This blackly entertaining production should silence them. Stephen Sondheim’s 1979 musical thriller is as sophisticated a piece of music-drama as any opera – and considerably better-written than some of them (I’m looking at you, I Puritani).

The use of discreet microphones for a cast that mixes singers from both music theatre and opera is more controversial, though it’s simply what the composer intended.

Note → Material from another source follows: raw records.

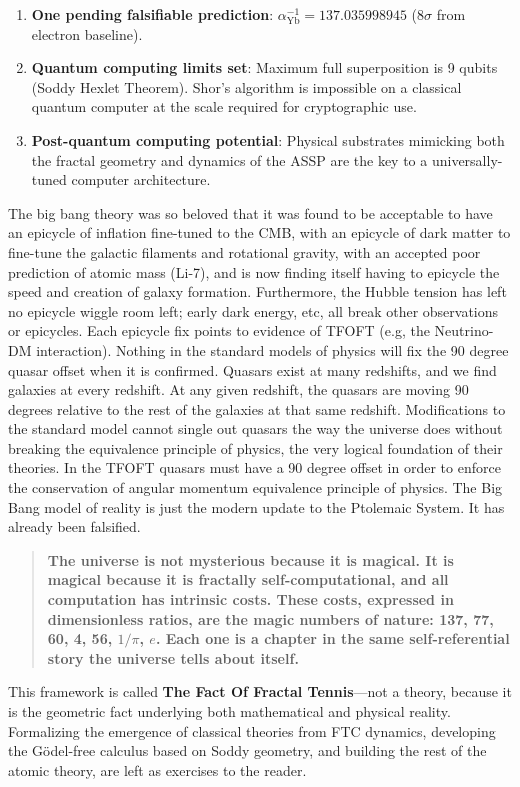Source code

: \documentclass[11pt,a4paper]{article}
\begin{document}
\begin{enumerate}
  \item \textbf{One pending falsifiable prediction}:
        $\alpha^{-1}_{\text{Yb}} = 137.035998945$ ($8\sigma$ from electron baseline).

  \item \textbf{Quantum computing limits set}: Maximum full superposition is 9 qubits
        (Soddy Hexlet Theorem). Shor's algorithm is impossible on a classical quantum
        computer at the scale required for cryptographic use.

  \item \textbf{Post-quantum computing potential}: Physical substrates mimicking both
        the fractal geometry and dynamics of the ASSP are the key to a
        universally-tuned computer architecture.

\end{enumerate}

The big bang theory was so beloved that it was found to be acceptable to have an epicycle of inflation fine-tuned to the CMB, with an epicycle of dark matter to fine-tune the galactic filaments and rotational gravity, with an accepted poor prediction of atomic mass (Li-7), and is now finding itself having to epicycle the speed and creation of galaxy formation. Furthermore, the Hubble tension has left no epicycle wiggle room left; early dark energy, etc, all break other observations or epicycles. Each epicycle fix points to evidence of TFOFT (e.g, the Neutrino-DM interaction).  Nothing in the standard models of physics will fix the 90 degree quasar offset when it is confirmed. Quasars exist at many redshifts, and we find galaxies at every redshift. At any given redshift, the quasars are moving 90 degrees relative to the rest of the galaxies at that same redshift. Modifications to the standard model cannot single out quasars the way the universe does without breaking the equivalence principle of physics, the very logical foundation of their theories. In the TFOFT quasars must have a 90 degree offset in order to enforce the conservation of angular momentum equivalence principle of physics. The Big Bang model of reality is just the modern update to the Ptolemaic System. It has already been falsified. 

\begin{quote}
\textbf{The universe is not mysterious because it is magical. It is magical because it is fractally self-computational, and all computation has intrinsic costs. These costs, expressed in dimensionless ratios, are the magic numbers of nature: 137, 77, 60, 4, 56, $1/\pi$, $e$. Each one is a chapter in the same self-referential story the
universe tells about itself.}
\end{quote}

This framework is called \textbf{The Fact Of Fractal Tennis}---not a theory, because it is the geometric fact underlying both mathematical and physical reality. Formalizing the emergence of classical theories from FTC dynamics, developing the G\"odel-free
calculus based on Soddy geometry, and building the rest of the atomic theory, are left as exercises to the reader.
\end{document}
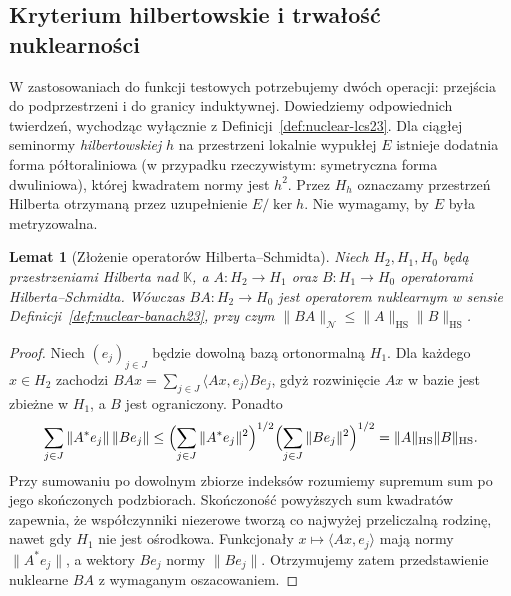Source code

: \documentclass[11pt,a4paper]{article}
\numberwithin{equation}{section}
\theoremstyle{plain}
\newtheorem{lemat}[twierdzenie]{Lemat}
\theoremstyle{definition}
\theoremstyle{remark}
\newcommand{\K}{\mathbb K}
\begin{document}
\subsection{Kryterium hilbertowskie i trwałość nuklearności}
\label{subsec:nuclear-permanence23}

W zastosowaniach do funkcji testowych potrzebujemy dwóch operacji:
przejścia do podprzestrzeni i do granicy induktywnej. Dowiedziemy
odpowiednich twierdzeń, wychodząc wyłącznie z
Definicji~\ref{def:nuclear-lcs23}. Dla ciągłej seminormy
\emph{hilbertowskiej} $h$ na przestrzeni lokalnie wypukłej $E$
istnieje dodatnia forma półtoraliniowa (w przypadku rzeczywistym:
symetryczna forma dwuliniowa), której kwadratem normy jest $h^2$.
Przez $H_h$ oznaczamy przestrzeń Hilberta otrzymaną przez
uzupełnienie $E/\ker h$. Nie wymagamy, by $E$ była metryzowalna.

\begin{lemat}[Złożenie operatorów Hilberta--Schmidta]
\label{lem:hs-compose-nuclear23}
Niech $H_2,H_1,H_0$ będą przestrzeniami Hilberta nad $\K$, a
$A:H_2\to H_1$ oraz $B:H_1\to H_0$ operatorami
Hilberta--Schmidta. Wówczas $BA:H_2\to H_0$ jest
operatorem nuklearnym w sensie
Definicji~\ref{def:nuclear-banach23}, przy czym
$\|BA\|_{\mathcal N}\le\|A\|_{\mathrm{HS}}\|B\|_{\mathrm{HS}}$.
\end{lemat}
\begin{proof}
Niech $(e_j)_{j\in J}$ będzie dowolną bazą ortonormalną $H_1$.
Dla każdego $x\in H_2$ zachodzi
$BAx=\sum_{j\in J}\langle Ax,e_j\rangle Be_j$,
gdyż rozwinięcie $Ax$ w bazie jest zbieżne w $H_1$,
a $B$ jest ograniczony. Ponadto
\[
 \sum_{j\in J}\|A^*e_j\|\,\|Be_j\|
 \le\Bigl(\sum_{j\in J}\|A^*e_j\|^2\Bigr)^{1/2}
     \Bigl(\sum_{j\in J}\|Be_j\|^2\Bigr)^{1/2}
 =\|A\|_{\mathrm{HS}}\|B\|_{\mathrm{HS}}.
\]
Przy sumowaniu po dowolnym zbiorze indeksów rozumiemy supremum
sum po jego skończonych podzbiorach. Skończoność powyższych sum
kwadratów zapewnia, że współczynniki niezerowe tworzą
co najwyżej przeliczalną rodzinę, nawet gdy $H_1$ nie jest
ośrodkowa. Funkcjonały
$x\mapsto\langle Ax,e_j\rangle$ mają normy $\|A^*e_j\|$,
a wektory $Be_j$ normy $\|Be_j\|$. Otrzymujemy zatem
przedstawienie nuklearne $BA$ z wymaganym oszacowaniem.
\end{proof}
\end{document}
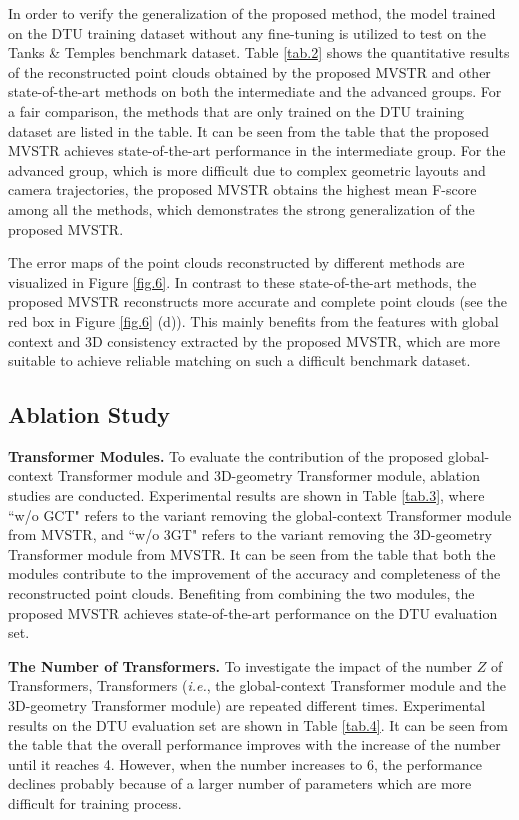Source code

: \documentclass[10pt,twocolumn,letterpaper]{article}
\begin{document}
In order to verify the generalization of the proposed method, the model trained on the DTU training dataset without any fine-tuning is utilized to test on the Tanks \& Temples benchmark dataset. Table \ref{tab.2} shows the quantitative results of the reconstructed point clouds obtained by the proposed MVSTR and other state-of-the-art methods on both the intermediate and the advanced groups. For a fair comparison, the methods that are only trained on the DTU training dataset are listed in the table. It can be seen from the table that the proposed MVSTR achieves state-of-the-art performance in the intermediate group. For the advanced group, which is more difficult due to complex geometric layouts and camera trajectories, the proposed MVSTR obtains the highest mean F-score among all the methods, which demonstrates the strong generalization of the proposed MVSTR. 

The error maps of the point clouds reconstructed by different methods are visualized in Figure \ref{fig.6}. In contrast to these state-of-the-art methods, the proposed MVSTR reconstructs more accurate and complete point clouds (see the red box in Figure \ref{fig.6} (d)). This mainly benefits from the features with global context and 3D consistency extracted by the proposed MVSTR, which are more suitable to achieve reliable matching on such a difficult benchmark dataset.

\subsection{Ablation Study}

{\bf{Transformer Modules.}} To evaluate the contribution of the proposed global-context Transformer module and 3D-geometry Transformer module, ablation studies are conducted. Experimental results are shown in Table \ref{tab.3}, where ``w/o GCT" refers to the variant removing the global-context Transformer module from MVSTR, and ``w/o 3GT" refers to the variant removing the 3D-geometry Transformer module from MVSTR. It can be seen from the table that both the modules contribute to the improvement of the accuracy and completeness of the reconstructed point clouds. Benefiting from combining the two modules, the proposed MVSTR achieves state-of-the-art performance on the DTU evaluation set.

{\bf{The Number of Transformers.}} To investigate the impact of the number $Z$ of Transformers, Transformers (\textit{i.e.}, the global-context Transformer module and the 3D-geometry Transformer module) are repeated different times. Experimental results on the DTU evaluation set are shown in Table \ref{tab.4}. It can be seen from the table that the overall performance improves with the increase of the number until it reaches 4. However, when the number increases to 6, the performance declines probably because of a larger number of parameters which are more difficult for training process.
\end{document}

Director James Brining has set the whole thing in a lunatic asylum during what’s apparently supposed to be the 1980s, though Colin Richmond’s grungy designs look more like the Winter of Discontent, and it’s hard to see what the concept adds to a show so firmly rooted in Victorian melodrama.

Soraya Mafi as Johanna in Sweeny Todd

No matter. David Arnsperger, pale and muscular, cuts such a compellingly strange and sinister figure as Sweeney, Jamie Muscato as Anthony and Soraya Mafi as Johanna are so bright-voiced a pair of young lovers and Steven Page (Judge Turpin) and Aled Hall (Beadle Bamford) are such a gruffly detestable pair of upper-class villains that they swiftly pull you in and under.

Add exuberant turns from George Ure as cockney urchin Tobias and Paul Charles Clarke’s fabulously overripe Scouse-Italian Pirelli – plus all the pies, blood and glinting razors you could ask for – and you’ve already got a drama that rolls merrily, gorily along.